Patriarch Kirill and Pope Benedict XVI
MOSCOW (Catholic Online) - We welcomed the selection of Patriarch Kirill as the 16th Patriarch of Moscow and All Russia in 2009. It was the first election of a Patriarch since the fall of the atheist Communist regime which governed the former Soviet Union for so many years. We, along with millions the world over, hoped it was a sign of the revitalization of the ancient faith in this critical time in history.
Patriarch Kirill is theologically and doctrinally solid - said to be a man of deep faith and courage. He is a champion of the authentic Orthodox Christian Tradition and a stalwart defender of the doctrine of the ancient Christian Faith of the First Millennium - before the first split in the Church occurred.
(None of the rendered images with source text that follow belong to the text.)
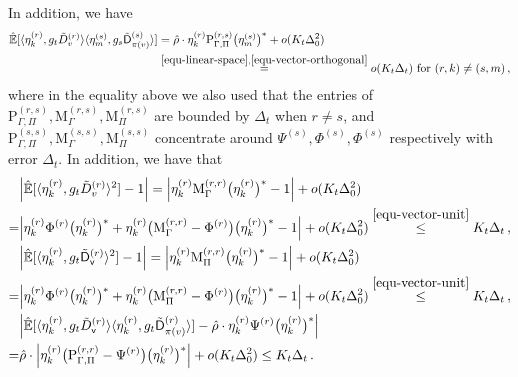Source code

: \documentclass[11pt]{article}
\numberwithin{equation}{section}
\begin{document}
In addition, we have
\begin{align}
    \Hat{\mathbb{E}}[\langle \eta^{(r)}_k, g_t\Tilde{{D}}^{(r)}_{v} \rangle \langle \eta^{(s)}_m, g_s\Tilde{\mathsf{D}}^{(s)}_{\pi(v)} \rangle] &= \Hat{\rho} \cdot \eta^{(r)}_k \mathrm{P}_{\Gamma,\Pi}^{(r,s)} \big( \eta^{(s)}_m \big)^{*} + o(K_t \Delta_0^2) \nonumber \\
    &\overset{ \eqref{equ-linear-space}, \eqref{equ-vector-orthogonal} }{=}  o(K_t \Delta_t ) \mbox{ for } (r,k) \neq (s,m)  \,, \label{equ-degree-correlation-4}
\end{align}
where in the equality above we also used that the entries of $\mathrm{P}^{(r,s)}_{\Gamma,\Pi}, \mathrm{M}^{(r,s)}_{\Gamma}, \mathrm{M}^{(r,s)}_{\Pi}$ are bounded by $\Delta_{t}$ when $r \neq s$, and $\mathrm{P}^{(s,s)}_{\Gamma,\Pi}, \mathrm{M}^{(s,s)}_{\Gamma}, \mathrm{M}^{(s,s)}_{\Pi}$ concentrate around $\Psi^{(s)},\Phi^{(s)},\Phi^{(s)}$ respectively with error $\Delta_t$. In addition, we have that
\begin{align}
    & \Big| \Hat{\mathbb{E}}[ \langle \eta^{(r)}_k, g_t\Tilde{D}^{(r)}_v \rangle^2 ] - 1 \Big|  = \Big| \eta^{(r)}_k \mathrm{M}_{\Gamma}^{(r,r)} \big( \eta^{(r)}_k \big)^{*} -1 \Big| + o( K_t \Delta_0^2) \nonumber \\
    =& \Big| \eta^{(r)}_k \Phi^{(r)} \big( \eta^{(r)}_k \big)^{*} + \eta^{(r)}_k \big( \mathrm{M}_{\Gamma}^{(r,r)}-\Phi^{(r)} \big) \big( \eta^{(r)}_k \big)^{*} -1 \Big| + o(K_t \Delta_0^2) \overset{ \eqref{equ-vector-unit} }{\leq} K_t \Delta_t  \,,  \label{equ-degree-variance-1} \\
    &\Big| \Hat{\mathbb{E}}[\langle \eta^{(r)}_k, g_t\Tilde{\mathsf{D}}^{(r)}_{\mathsf{v}} \rangle^2 ] - 1 \Big| = \Big| \eta^{(r)}_k \mathrm{M}_{\Pi}^{(r,r)} \big( \eta^{(r)}_k \big)^{*} -1 \Big| + o(K_t \Delta_0^2) \nonumber\\
    =& \Big| \eta^{(r)}_k \Phi^{(r)} \big( \eta^{(r)}_k \big)^{*} +  \eta^{(r)}_k  \big( \mathrm{M}_{\Pi}^{(r,r)} - \Phi^{(r)} \big) \big( \eta^{(r)}_k \big)^{*} - 1 \Big| + o(K_t \Delta_0^2) \overset{ \eqref{equ-vector-unit} }{\leq} K_t \Delta_t  \,,  \label{equ-degree-variance-2} \\
    &\Big| \Hat{\mathbb{E}}[ \langle \eta^{(r)}_k, g_t\Tilde{{D}}^{(r)}_{\mathsf{v}} \rangle \langle \eta^{(r)}_k, g_t \Tilde{\mathsf{D}}^{(r)}_{\pi(v)} \rangle ] - \Hat{\rho} \cdot \eta^{(r)}_k \Psi^{(r)} \big( \eta^{(r)}_k \big)^{*} \Big|  \nonumber\\
    = & \Hat{\rho} \cdot \Big|  \eta^{(r)}_k  \big( \mathrm{P}_{\Gamma, \Pi}^{(r,r)} - \Psi^{(r)} \big) \big( \eta^{(r)}_k \big)^{*}  \Big| + o(K_t \Delta_0^2) \leq K_t \Delta_t  \,.  \label{equ-degree-covariance}
\end{align}
\end{document}
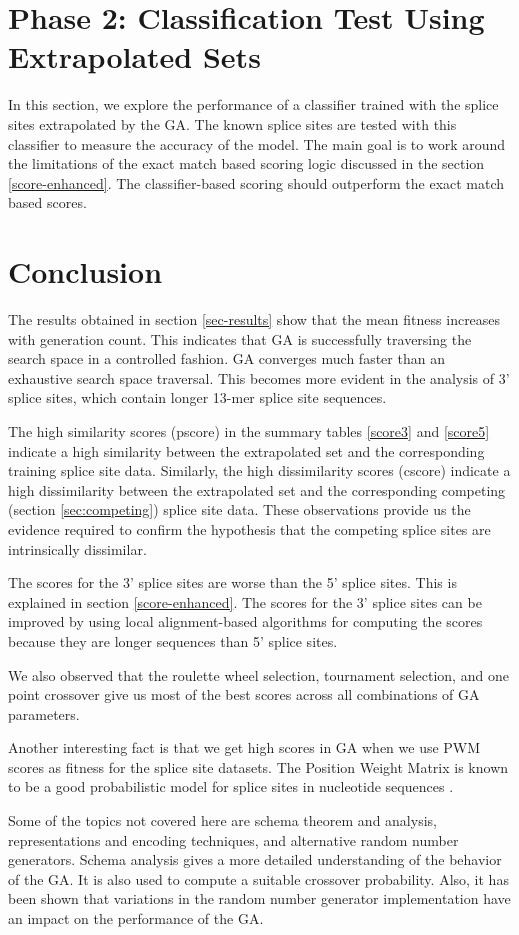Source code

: \documentclass[12pt,a4paper]{article}
\begin{document}
	\section{Phase 2: Classification Test Using Extrapolated Sets}
	
	In this section, we explore the performance of a classifier trained with the splice sites extrapolated by the GA. The known splice sites are tested with this classifier to measure the accuracy of the model. The main goal is to work around the limitations of the exact match based scoring logic discussed in the section \ref{score-enhanced}. The classifier-based scoring should outperform the exact match based scores.
	
	

	\section{Conclusion}
	The results obtained in section \ref{sec-results} show that the mean fitness increases with generation count. This indicates that GA is successfully traversing the search space in a controlled fashion. GA converges much faster than an exhaustive search space traversal. This becomes more evident in the analysis of 3' splice sites, which contain longer 13-mer splice site sequences. \par 
	The high similarity scores (pscore) in the summary tables \ref{score3} and \ref{score5} indicate a high similarity between the extrapolated set and the corresponding training splice site data. Similarly, the high dissimilarity scores (cscore) indicate a high dissimilarity between the extrapolated set and the corresponding competing (section \ref{sec:competing}) splice site data. These observations provide us the evidence required to confirm the hypothesis that the competing splice sites are intrinsically dissimilar.\par
	The scores for the 3' splice sites are worse than the 5' splice sites. This is explained in section \ref{score-enhanced}. The scores for the 3' splice sites can be improved by using local alignment-based algorithms for computing the scores because they are longer sequences than 5' splice sites. \par
	We also observed that the roulette wheel selection, tournament selection, and one point crossover give us most of the best scores across all combinations of GA parameters. \par
	Another interesting fact is that we get high scores in GA when we use PWM scores as fitness for the splice site datasets. The Position Weight Matrix is known to be a good probabilistic model for splice sites in nucleotide sequences \cite{pwm-2}. \par
	Some of the topics not covered here are schema theorem and analysis, representations and encoding techniques, and alternative random number generators. Schema analysis gives a more detailed understanding of the behavior of the GA. It is also used to compute a suitable crossover probability. Also, it has been shown that variations in the random number generator implementation have an impact on the performance of the GA. 
	
\end{document}
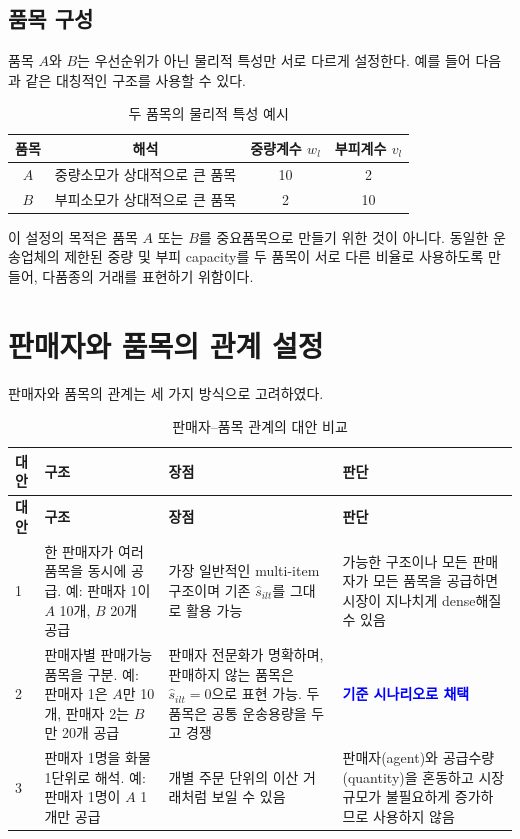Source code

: \documentclass[11pt,a4paper]{article}
\begin{document}
\subsection{품목 구성}

품목 $A$와 $B$는 우선순위가 아닌 물리적 특성만 서로 다르게 설정한다.
예를 들어 다음과 같은 대칭적인 구조를 사용할 수 있다.

\begin{table}[h!]
\centering
\caption{두 품목의 물리적 특성 예시}
\begin{tabular}{cccc}
\toprule
\textbf{품목} & \textbf{해석} & \textbf{중량계수 $w_l$} & \textbf{부피계수 $v_l$} \\
\midrule
$A$ & 중량소모가 상대적으로 큰 품목 & 10 & 2 \\
$B$ & 부피소모가 상대적으로 큰 품목 & 2 & 10 \\
\bottomrule
\end{tabular}
\end{table}

이 설정의 목적은 품목 $A$ 또는 $B$를 중요품목으로 만들기 위한 것이 아니다.
동일한 운송업체의 제한된 중량 및 부피 capacity를 두 품목이 서로 다른 비율로 사용하도록 만들어, 다품종의 거래를 표현하기 위함이다.

\section{판매자와 품목의 관계 설정}

판매자와 품목의 관계는 세 가지 방식으로 고려하였다.

\begin{longtable}{p{}p{}p{}p{}}
\caption{판매자--품목 관계의 대안 비교} \\
\toprule
\textbf{대안} & \textbf{구조} & \textbf{장점} & \textbf{판단} \\
\midrule
\endfirsthead
\toprule
\textbf{대안} & \textbf{구조} & \textbf{장점} & \textbf{판단} \\
\midrule
\endhead

1 &
한 판매자가 여러 품목을 동시에 공급.
예: 판매자 1이 $A$ 10개, $B$ 20개 공급 &
가장 일반적인 multi-item 구조이며 기존 $\hat s_{ilt}$를 그대로 활용 가능 &
가능한 구조이나 모든 판매자가 모든 품목을 공급하면 시장이 지나치게 dense해질 수 있음 \\

2 &
판매자별 판매가능 품목을 구분.
예: 판매자 1은 $A$만 10개, 판매자 2는 $B$만 20개 공급 &
판매자 전문화가 명확하며, 판매하지 않는 품목은 $\hat s_{ilt}=0$으로 표현 가능.
두 품목은 공통 운송용량을 두고 경쟁 &
\textcolor{blue}{\textbf{기준 시나리오로 채택}} \\

3 &
판매자 1명을 화물 1단위로 해석.
예: 판매자 1명이 $A$ 1개만 공급 &
개별 주문 단위의 이산 거래처럼 보일 수 있음 &
판매자(agent)와 공급수량(quantity)을 혼동하고 시장규모가 불필요하게 증가하므로 사용하지 않음 \\

\bottomrule
\end{longtable}
\end{document}
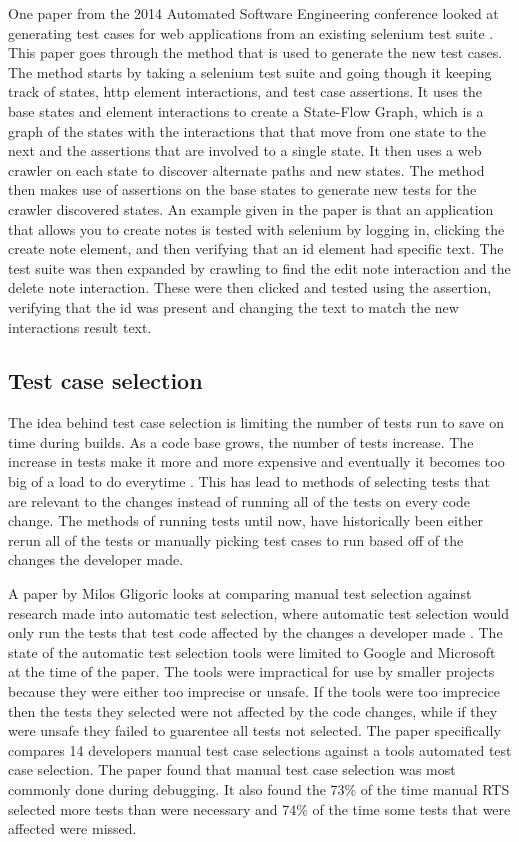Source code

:    One paper from the 2014 Automated Software Engineering conference looked at generating test cases for web applications from an existing selenium test suite \cite{WebTestGeneration}. 
    This paper goes through the method that is used to generate the new test cases. The method starts by taking a selenium test suite and going though it keeping track of states, 
    http element interactions, and test case assertions. It uses the base states and element interactions to create a State-Flow Graph, which is a graph of the states with the interactions 
    that that move from one state to the next and the assertions that are involved to a single state. It then uses a web crawler on each state to discover alternate paths and new states. 
    The method then makes use of assertions on the base states to generate new tests for the crawler discovered states. An example given in the paper is that an application that allows you to 
    create notes is tested with selenium by logging in, clicking the create note element, and then verifying that an id element had specific text. The test suite was then expanded by crawling
    to find the edit note interaction and the delete note interaction. These were then clicked and tested using the assertion, verifying that the id was present and changing the text to match the
    new interactions result text.

\subsection{Test case selection}
    The idea behind test case selection is limiting the number of tests run to save on time during builds. As a code base grows, the number of tests increase. The increase in tests make it more 
    and more expensive and eventually it becomes too big of a load to do everytime \cite{googletest, googlescale}. This has lead to methods of selecting tests that are relevant to the changes instead
    of running all of the tests on every code change. The methods of running tests until now, have historically been either rerun all of the tests or manually picking test cases to run based off of 
    the changes the developer made.

    A paper by Milos Gligoric looks at comparing manual test selection against research made into automatic test selection, where automatic test selection would only run the tests that test code
    affected by the changes a developer made \cite{TestCaseSelction}. The state of the automatic test selection tools were limited to Google and Microsoft at the time of the paper. The tools were
    impractical for use by smaller projects because they were either too imprecise or unsafe. If the tools were too imprecice then the tests they selected were not affected by the code changes, while
    if they were unsafe they failed to guarentee all tests not selected. The paper specifically compares 14 developers manual test case selections against a tools automated test case selection. The paper
    found that manual test case selection was most commonly done during debugging. It also found the 73\% of the time manual RTS selected more tests than were necessary and 74\% of the time some tests 
    that were affected were missed.


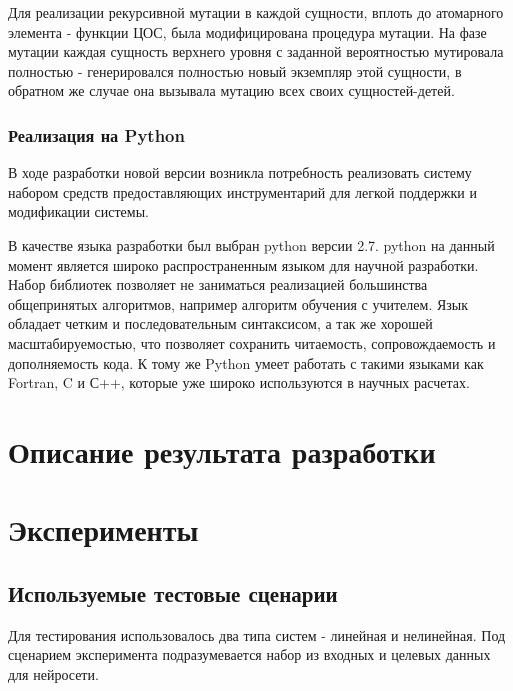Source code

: \documentclass[utf8,usehyperref,12pt]{G7-32}
\begin{document}
Для реализации рекурсивной мутации в каждой сущности, вплоть до атомарного элемента - функции ЦОС, была модифицирована процедура мутации. На фазе мутации каждая сущность верхнего уровня с заданной вероятностью мутировала полностью - генерировался полностью новый экземпляр этой сущности, в обратном же случае она вызывала мутацию всех своих сущностей-детей.

\subsection{Реализация на Python}
В ходе разработки новой версии возникла потребность реализовать систему набором средств предоставляющих инструментарий для легкой поддержки и модификации системы.

В качестве языка разработки был выбран python версии 2.7. python на данный момент является широко распространенным языком для научной разработки. Набор библиотек позволяет не заниматься реализацией большинства общепринятых алгоритмов, например алгоритм обучения с учителем. Язык обладает четким и последовательным синтаксисом, а так же хорошей масштабируемостью, что позволяет сохранить читаемость, сопровождаемость и дополняемость кода. К тому же Python умеет работать с такими языками как Fortran, C и С++, которые уже широко используются в научных расчетах.

\chapter{Описание результата разработки}
\chapter{Эксперименты}
\section{Используемые тестовые сценарии}
Для тестирования использовалось два типа систем - линейная и нелинейная. Под сценарием эксперимента подразумевается набор из входных и целевых данных для нейросети.
\end{document}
He is outspoken in his concern over the moral decline in Russian, European and broader western culture. He is also dedicated to doing something about it - leading a resurgence of authentic Christianity and a new missionary undertaking to Russian culture.
In an insightful analysis written for Catholic Online shortly after the Patriarchs enthronement entitled Patriarch Kirill & Pope Benedict: A Tale of Two Leaders for a new Missionary Age Orthodox priest Fr Johannes L. Jacobse, the editor of Orthodoxy Today and President of the American Orthodox Institute opined,
"Patriarch Kirill is a theological conservative in the mold of Pope Benedict. Both see religion as the wellspring of culture. Both understand that Europe cannot escape a final capitulation to tyranny if it does not rediscover its Christian roots."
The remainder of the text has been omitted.